*Assigned task:*
When you copy the data, keep every line exactly as written and skip the pictures.
*** Opening Data for this task ***
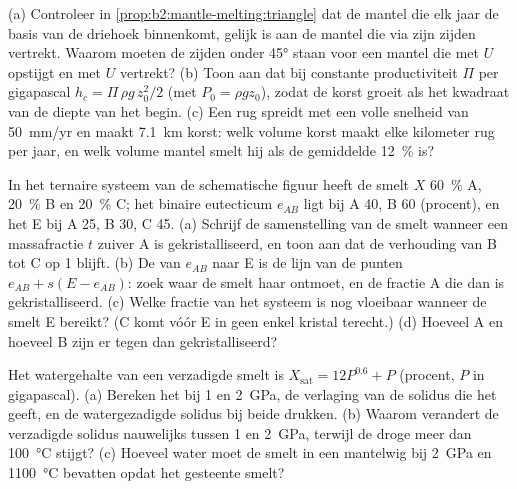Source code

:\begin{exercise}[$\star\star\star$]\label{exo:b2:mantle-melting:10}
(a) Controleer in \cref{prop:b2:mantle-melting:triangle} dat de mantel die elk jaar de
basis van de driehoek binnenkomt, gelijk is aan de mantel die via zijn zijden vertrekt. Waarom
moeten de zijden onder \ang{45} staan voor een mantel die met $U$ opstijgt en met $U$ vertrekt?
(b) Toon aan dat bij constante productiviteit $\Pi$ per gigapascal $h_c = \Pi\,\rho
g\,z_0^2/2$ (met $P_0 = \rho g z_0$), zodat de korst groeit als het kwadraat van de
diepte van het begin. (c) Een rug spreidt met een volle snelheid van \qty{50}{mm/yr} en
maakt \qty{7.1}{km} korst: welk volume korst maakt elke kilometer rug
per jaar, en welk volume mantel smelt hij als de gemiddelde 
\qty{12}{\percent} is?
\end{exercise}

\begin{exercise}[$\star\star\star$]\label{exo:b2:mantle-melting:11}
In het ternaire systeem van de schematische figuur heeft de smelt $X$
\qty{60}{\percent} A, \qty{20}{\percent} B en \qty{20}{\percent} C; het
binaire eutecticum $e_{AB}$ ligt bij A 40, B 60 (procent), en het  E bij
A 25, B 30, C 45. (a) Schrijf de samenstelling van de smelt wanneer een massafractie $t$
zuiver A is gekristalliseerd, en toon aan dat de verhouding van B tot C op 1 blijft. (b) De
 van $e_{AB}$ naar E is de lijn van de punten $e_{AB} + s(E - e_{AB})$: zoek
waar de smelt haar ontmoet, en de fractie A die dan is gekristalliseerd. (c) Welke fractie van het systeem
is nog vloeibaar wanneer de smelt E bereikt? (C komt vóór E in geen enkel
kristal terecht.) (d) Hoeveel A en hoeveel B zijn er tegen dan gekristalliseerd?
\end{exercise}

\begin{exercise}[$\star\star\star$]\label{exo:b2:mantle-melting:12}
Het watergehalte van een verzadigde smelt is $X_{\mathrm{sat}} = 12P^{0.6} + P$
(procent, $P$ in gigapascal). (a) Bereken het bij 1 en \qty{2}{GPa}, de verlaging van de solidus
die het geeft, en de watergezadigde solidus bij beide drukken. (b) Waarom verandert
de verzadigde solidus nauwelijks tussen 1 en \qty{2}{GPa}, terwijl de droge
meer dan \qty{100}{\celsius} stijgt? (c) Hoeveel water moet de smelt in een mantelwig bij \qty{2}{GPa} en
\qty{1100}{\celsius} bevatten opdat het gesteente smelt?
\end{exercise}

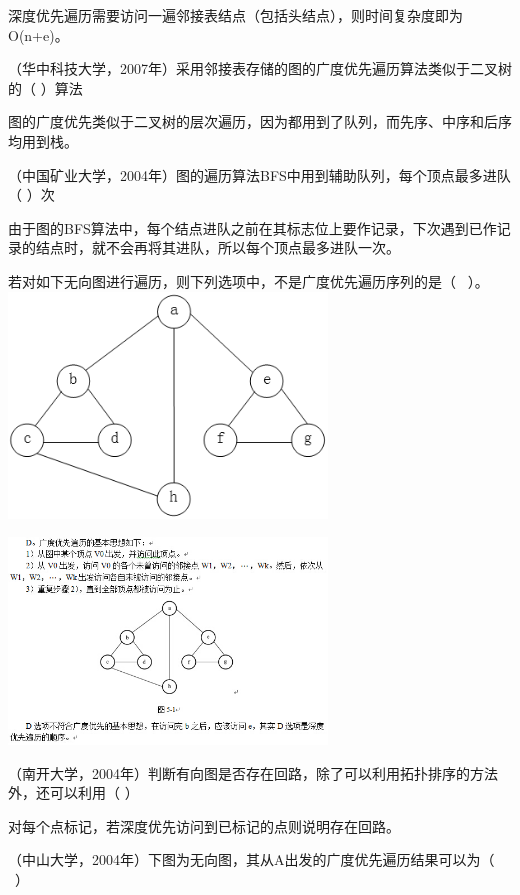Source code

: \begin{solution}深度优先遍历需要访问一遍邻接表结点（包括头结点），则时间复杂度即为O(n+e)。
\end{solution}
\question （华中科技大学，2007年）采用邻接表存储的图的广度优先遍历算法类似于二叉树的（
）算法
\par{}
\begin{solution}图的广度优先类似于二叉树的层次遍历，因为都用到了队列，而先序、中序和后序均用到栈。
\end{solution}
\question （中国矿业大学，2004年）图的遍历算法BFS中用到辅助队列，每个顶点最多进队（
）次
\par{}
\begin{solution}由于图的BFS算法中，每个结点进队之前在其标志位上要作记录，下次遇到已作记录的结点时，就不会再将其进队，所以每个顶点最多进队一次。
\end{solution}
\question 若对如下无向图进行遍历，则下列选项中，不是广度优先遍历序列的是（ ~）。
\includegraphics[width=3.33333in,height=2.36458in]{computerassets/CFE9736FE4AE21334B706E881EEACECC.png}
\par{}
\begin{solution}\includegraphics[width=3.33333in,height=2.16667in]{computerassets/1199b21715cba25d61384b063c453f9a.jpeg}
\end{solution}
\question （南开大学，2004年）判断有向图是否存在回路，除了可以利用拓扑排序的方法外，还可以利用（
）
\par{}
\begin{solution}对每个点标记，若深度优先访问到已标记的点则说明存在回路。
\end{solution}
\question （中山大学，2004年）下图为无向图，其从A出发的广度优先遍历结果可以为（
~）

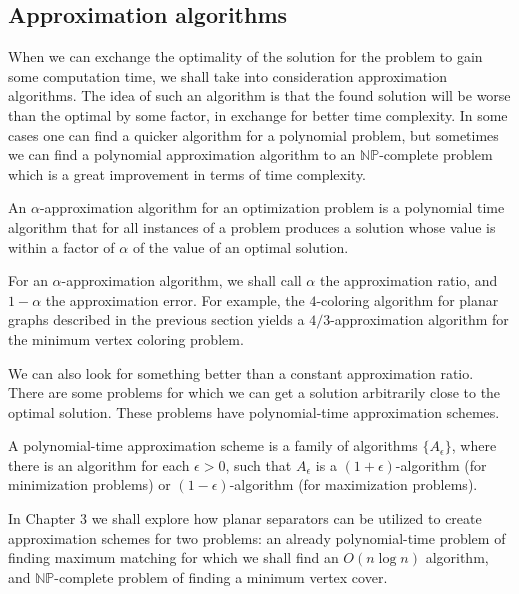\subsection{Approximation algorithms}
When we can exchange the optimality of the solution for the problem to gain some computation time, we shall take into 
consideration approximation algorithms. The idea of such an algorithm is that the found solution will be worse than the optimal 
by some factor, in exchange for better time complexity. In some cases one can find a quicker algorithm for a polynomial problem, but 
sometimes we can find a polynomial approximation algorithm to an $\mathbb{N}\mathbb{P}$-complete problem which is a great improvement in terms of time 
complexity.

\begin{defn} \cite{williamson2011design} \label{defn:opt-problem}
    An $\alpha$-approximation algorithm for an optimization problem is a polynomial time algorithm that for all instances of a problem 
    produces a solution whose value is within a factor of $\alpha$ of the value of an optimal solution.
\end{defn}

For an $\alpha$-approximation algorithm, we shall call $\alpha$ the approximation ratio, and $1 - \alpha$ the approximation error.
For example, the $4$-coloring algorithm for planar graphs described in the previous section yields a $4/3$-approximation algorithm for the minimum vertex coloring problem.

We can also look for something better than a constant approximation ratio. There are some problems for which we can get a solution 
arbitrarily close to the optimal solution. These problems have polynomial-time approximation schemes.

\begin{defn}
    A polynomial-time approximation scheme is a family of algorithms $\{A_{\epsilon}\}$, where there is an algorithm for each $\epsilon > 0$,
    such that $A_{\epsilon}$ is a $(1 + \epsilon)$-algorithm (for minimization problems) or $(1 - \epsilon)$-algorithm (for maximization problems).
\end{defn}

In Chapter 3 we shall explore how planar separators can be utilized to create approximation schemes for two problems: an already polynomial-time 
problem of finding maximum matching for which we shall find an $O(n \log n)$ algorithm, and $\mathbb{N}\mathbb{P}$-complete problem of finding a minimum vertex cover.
*** Closing Data for this task ***
*Written answer:*
Source code

:\begin{exercise}[$\star\star\star$]\label{exo:b2:mantle-melting:10}
(a) Controleer in \cref{prop:b2:mantle-melting:triangle} dat de mantel die elk jaar de
basis van de driehoek binnenkomt, gelijk is aan de mantel die via zijn zijden vertrekt. Waarom
moeten de zijden onder \ang{45} staan voor een mantel die met $U$ opstijgt en met $U$ vertrekt?
(b) Toon aan dat bij constante productiviteit $\Pi$ per gigapascal $h_c = \Pi\,\rho
g\,z_0^2/2$ (met $P_0 = \rho g z_0$), zodat de korst groeit als het kwadraat van de
diepte van het begin. (c) Een rug spreidt met een volle snelheid van \qty{50}{mm/yr} en
maakt \qty{7.1}{km} korst: welk volume korst maakt elke kilometer rug
per jaar, en welk volume mantel smelt hij als de gemiddelde 
\qty{12}{\percent} is?
\end{exercise}

\begin{exercise}[$\star\star\star$]\label{exo:b2:mantle-melting:11}
In het ternaire systeem van de schematische figuur heeft de smelt $X$
\qty{60}{\percent} A, \qty{20}{\percent} B en \qty{20}{\percent} C; het
binaire eutecticum $e_{AB}$ ligt bij A 40, B 60 (procent), en het  E bij
A 25, B 30, C 45. (a) Schrijf de samenstelling van de smelt wanneer een massafractie $t$
zuiver A is gekristalliseerd, en toon aan dat de verhouding van B tot C op 1 blijft. (b) De
 van $e_{AB}$ naar E is de lijn van de punten $e_{AB} + s(E - e_{AB})$: zoek
waar de smelt haar ontmoet, en de fractie A die dan is gekristalliseerd. (c) Welke fractie van het systeem
is nog vloeibaar wanneer de smelt E bereikt? (C komt vóór E in geen enkel
kristal terecht.) (d) Hoeveel A en hoeveel B zijn er tegen dan gekristalliseerd?
\end{exercise}

\begin{exercise}[$\star\star\star$]\label{exo:b2:mantle-melting:12}
Het watergehalte van een verzadigde smelt is $X_{\mathrm{sat}} = 12P^{0.6} + P$
(procent, $P$ in gigapascal). (a) Bereken het bij 1 en \qty{2}{GPa}, de verlaging van de solidus
die het geeft, en de watergezadigde solidus bij beide drukken. (b) Waarom verandert
de verzadigde solidus nauwelijks tussen 1 en \qty{2}{GPa}, terwijl de droge
meer dan \qty{100}{\celsius} stijgt? (c) Hoeveel water moet de smelt in een mantelwig bij \qty{2}{GPa} en
\qty{1100}{\celsius} bevatten opdat het gesteente smelt?
\end{exercise}

Source code

: \begin{solution}深度优先遍历需要访问一遍邻接表结点（包括头结点），则时间复杂度即为O(n+e)。
\end{solution}
\question （华中科技大学，2007年）采用邻接表存储的图的广度优先遍历算法类似于二叉树的（
）算法
\par{}
\begin{solution}图的广度优先类似于二叉树的层次遍历，因为都用到了队列，而先序、中序和后序均用到栈。
\end{solution}
\question （中国矿业大学，2004年）图的遍历算法BFS中用到辅助队列，每个顶点最多进队（
）次
\par{}
\begin{solution}由于图的BFS算法中，每个结点进队之前在其标志位上要作记录，下次遇到已作记录的结点时，就不会再将其进队，所以每个顶点最多进队一次。
\end{solution}
\question 若对如下无向图进行遍历，则下列选项中，不是广度优先遍历序列的是（ ~）。
\includegraphics[width=3.33333in,height=2.36458in]{computerassets/CFE9736FE4AE21334B706E881EEACECC.png}
\par{}
\begin{solution}\includegraphics[width=3.33333in,height=2.16667in]{computerassets/1199b21715cba25d61384b063c453f9a.jpeg}
\end{solution}
\question （南开大学，2004年）判断有向图是否存在回路，除了可以利用拓扑排序的方法外，还可以利用（
）
\par{}
\begin{solution}对每个点标记，若深度优先访问到已标记的点则说明存在回路。
\end{solution}
\question （中山大学，2004年）下图为无向图，其从A出发的广度优先遍历结果可以为（
~）

\subsection{Approximation algorithms}
When we can exchange the optimality of the solution for the problem to gain some computation time, we shall take into 
consideration approximation algorithms. The idea of such an algorithm is that the found solution will be worse than the optimal 
by some factor, in exchange for better time complexity. In some cases one can find a quicker algorithm for a polynomial problem, but 
sometimes we can find a polynomial approximation algorithm to an $\mathbb{N}\mathbb{P}$-complete problem which is a great improvement in terms of time 
complexity.

\begin{defn} \cite{williamson2011design} \label{defn:opt-problem}
    An $\alpha$-approximation algorithm for an optimization problem is a polynomial time algorithm that for all instances of a problem 
    produces a solution whose value is within a factor of $\alpha$ of the value of an optimal solution.
\end{defn}

For an $\alpha$-approximation algorithm, we shall call $\alpha$ the approximation ratio, and $1 - \alpha$ the approximation error.
For example, the $4$-coloring algorithm for planar graphs described in the previous section yields a $4/3$-approximation algorithm for the minimum vertex coloring problem.

We can also look for something better than a constant approximation ratio. There are some problems for which we can get a solution 
arbitrarily close to the optimal solution. These problems have polynomial-time approximation schemes.

\begin{defn}
    A polynomial-time approximation scheme is a family of algorithms $\{A_{\epsilon}\}$, where there is an algorithm for each $\epsilon > 0$,
    such that $A_{\epsilon}$ is a $(1 + \epsilon)$-algorithm (for minimization problems) or $(1 - \epsilon)$-algorithm (for maximization problems).
\end{defn}

In Chapter 3 we shall explore how planar separators can be utilized to create approximation schemes for two problems: an already polynomial-time 
problem of finding maximum matching for which we shall find an $O(n \log n)$ algorithm, and $\mathbb{N}\mathbb{P}$-complete problem of finding a minimum vertex cover.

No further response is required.